=== Task prompt ===
Once you have reviewed the listing below, restate it word for word.
- - -
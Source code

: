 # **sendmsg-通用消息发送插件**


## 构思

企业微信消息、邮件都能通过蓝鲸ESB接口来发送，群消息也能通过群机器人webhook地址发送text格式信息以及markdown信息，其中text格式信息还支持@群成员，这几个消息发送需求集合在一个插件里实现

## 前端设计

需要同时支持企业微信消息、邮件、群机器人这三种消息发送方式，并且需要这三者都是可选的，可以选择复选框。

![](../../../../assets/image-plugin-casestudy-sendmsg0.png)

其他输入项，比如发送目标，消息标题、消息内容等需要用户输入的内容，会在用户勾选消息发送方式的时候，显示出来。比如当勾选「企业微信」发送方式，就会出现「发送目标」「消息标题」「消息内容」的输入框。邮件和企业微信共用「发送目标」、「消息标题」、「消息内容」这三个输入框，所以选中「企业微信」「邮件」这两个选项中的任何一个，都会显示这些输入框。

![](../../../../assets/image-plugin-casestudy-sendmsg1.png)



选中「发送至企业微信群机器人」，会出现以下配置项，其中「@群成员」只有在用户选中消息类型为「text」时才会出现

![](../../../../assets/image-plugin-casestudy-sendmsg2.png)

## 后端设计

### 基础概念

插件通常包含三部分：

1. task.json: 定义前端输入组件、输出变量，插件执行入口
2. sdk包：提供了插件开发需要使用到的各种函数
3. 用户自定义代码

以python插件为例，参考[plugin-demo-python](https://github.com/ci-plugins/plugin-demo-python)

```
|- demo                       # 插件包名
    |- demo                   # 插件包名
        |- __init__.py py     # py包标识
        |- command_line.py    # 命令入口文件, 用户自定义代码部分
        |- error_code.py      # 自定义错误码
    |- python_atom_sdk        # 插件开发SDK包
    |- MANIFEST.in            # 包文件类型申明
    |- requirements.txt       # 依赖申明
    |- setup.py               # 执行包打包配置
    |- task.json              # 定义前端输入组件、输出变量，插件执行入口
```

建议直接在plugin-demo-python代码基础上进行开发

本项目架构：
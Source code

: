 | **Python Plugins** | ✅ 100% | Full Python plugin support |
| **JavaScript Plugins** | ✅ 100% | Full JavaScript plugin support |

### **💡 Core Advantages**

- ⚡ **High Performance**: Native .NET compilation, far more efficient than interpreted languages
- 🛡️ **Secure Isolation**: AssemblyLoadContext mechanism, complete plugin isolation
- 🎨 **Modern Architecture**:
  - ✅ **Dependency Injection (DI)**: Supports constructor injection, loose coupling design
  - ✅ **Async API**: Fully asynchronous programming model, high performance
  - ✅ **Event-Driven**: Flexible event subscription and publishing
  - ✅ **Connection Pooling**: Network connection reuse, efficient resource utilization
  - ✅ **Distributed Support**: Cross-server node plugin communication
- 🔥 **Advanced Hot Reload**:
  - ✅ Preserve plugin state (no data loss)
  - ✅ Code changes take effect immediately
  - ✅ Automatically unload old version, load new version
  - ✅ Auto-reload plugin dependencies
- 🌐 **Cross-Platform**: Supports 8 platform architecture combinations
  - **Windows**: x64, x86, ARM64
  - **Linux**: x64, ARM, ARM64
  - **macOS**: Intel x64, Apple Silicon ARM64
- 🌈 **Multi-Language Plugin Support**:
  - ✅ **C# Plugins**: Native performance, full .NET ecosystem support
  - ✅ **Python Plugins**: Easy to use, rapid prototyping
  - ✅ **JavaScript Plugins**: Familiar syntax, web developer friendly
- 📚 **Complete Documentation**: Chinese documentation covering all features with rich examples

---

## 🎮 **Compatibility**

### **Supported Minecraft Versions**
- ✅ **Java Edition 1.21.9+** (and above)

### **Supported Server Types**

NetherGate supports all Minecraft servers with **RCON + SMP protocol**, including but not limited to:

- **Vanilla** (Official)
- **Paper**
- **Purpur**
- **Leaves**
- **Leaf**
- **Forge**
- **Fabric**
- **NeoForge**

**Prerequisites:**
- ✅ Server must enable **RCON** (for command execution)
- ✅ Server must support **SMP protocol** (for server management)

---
- - -
=== Answer for this exercise ===
Source code

: # **sendmsg-通用消息发送插件**


## 构思

企业微信消息、邮件都能通过蓝鲸ESB接口来发送，群消息也能通过群机器人webhook地址发送text格式信息以及markdown信息，其中text格式信息还支持@群成员，这几个消息发送需求集合在一个插件里实现

## 前端设计

需要同时支持企业微信消息、邮件、群机器人这三种消息发送方式，并且需要这三者都是可选的，可以选择复选框。

![](../../../../assets/image-plugin-casestudy-sendmsg0.png)

其他输入项，比如发送目标，消息标题、消息内容等需要用户输入的内容，会在用户勾选消息发送方式的时候，显示出来。比如当勾选「企业微信」发送方式，就会出现「发送目标」「消息标题」「消息内容」的输入框。邮件和企业微信共用「发送目标」、「消息标题」、「消息内容」这三个输入框，所以选中「企业微信」「邮件」这两个选项中的任何一个，都会显示这些输入框。

![](../../../../assets/image-plugin-casestudy-sendmsg1.png)



选中「发送至企业微信群机器人」，会出现以下配置项，其中「@群成员」只有在用户选中消息类型为「text」时才会出现

![](../../../../assets/image-plugin-casestudy-sendmsg2.png)

## 后端设计

### 基础概念

插件通常包含三部分：

1. task.json: 定义前端输入组件、输出变量，插件执行入口
2. sdk包：提供了插件开发需要使用到的各种函数
3. 用户自定义代码

以python插件为例，参考[plugin-demo-python](https://github.com/ci-plugins/plugin-demo-python)

```
|- demo                       # 插件包名
    |- demo                   # 插件包名
        |- __init__.py py     # py包标识
        |- command_line.py    # 命令入口文件, 用户自定义代码部分
        |- error_code.py      # 自定义错误码
    |- python_atom_sdk        # 插件开发SDK包
    |- MANIFEST.in            # 包文件类型申明
    |- requirements.txt       # 依赖申明
    |- setup.py               # 执行包打包配置
    |- task.json              # 定义前端输入组件、输出变量，插件执行入口
```

建议直接在plugin-demo-python代码基础上进行开发

本项目架构：
Source code

: | **Python Plugins** | ✅ 100% | Full Python plugin support |
| **JavaScript Plugins** | ✅ 100% | Full JavaScript plugin support |

### **💡 Core Advantages**

- ⚡ **High Performance**: Native .NET compilation, far more efficient than interpreted languages
- 🛡️ **Secure Isolation**: AssemblyLoadContext mechanism, complete plugin isolation
- 🎨 **Modern Architecture**:
  - ✅ **Dependency Injection (DI)**: Supports constructor injection, loose coupling design
  - ✅ **Async API**: Fully asynchronous programming model, high performance
  - ✅ **Event-Driven**: Flexible event subscription and publishing
  - ✅ **Connection Pooling**: Network connection reuse, efficient resource utilization
  - ✅ **Distributed Support**: Cross-server node plugin communication
- 🔥 **Advanced Hot Reload**:
  - ✅ Preserve plugin state (no data loss)
  - ✅ Code changes take effect immediately
  - ✅ Automatically unload old version, load new version
  - ✅ Auto-reload plugin dependencies
- 🌐 **Cross-Platform**: Supports 8 platform architecture combinations
  - **Windows**: x64, x86, ARM64
  - **Linux**: x64, ARM, ARM64
  - **macOS**: Intel x64, Apple Silicon ARM64
- 🌈 **Multi-Language Plugin Support**:
  - ✅ **C# Plugins**: Native performance, full .NET ecosystem support
  - ✅ **Python Plugins**: Easy to use, rapid prototyping
  - ✅ **JavaScript Plugins**: Familiar syntax, web developer friendly
- 📚 **Complete Documentation**: Chinese documentation covering all features with rich examples

---

## 🎮 **Compatibility**

### **Supported Minecraft Versions**
- ✅ **Java Edition 1.21.9+** (and above)

### **Supported Server Types**

NetherGate supports all Minecraft servers with **RCON + SMP protocol**, including but not limited to:

- **Vanilla** (Official)
- **Paper**
- **Purpur**
- **Leaves**
- **Leaf**
- **Forge**
- **Fabric**
- **NeoForge**

**Prerequisites:**
- ✅ Server must enable **RCON** (for command execution)
- ✅ Server must support **SMP protocol** (for server management)

---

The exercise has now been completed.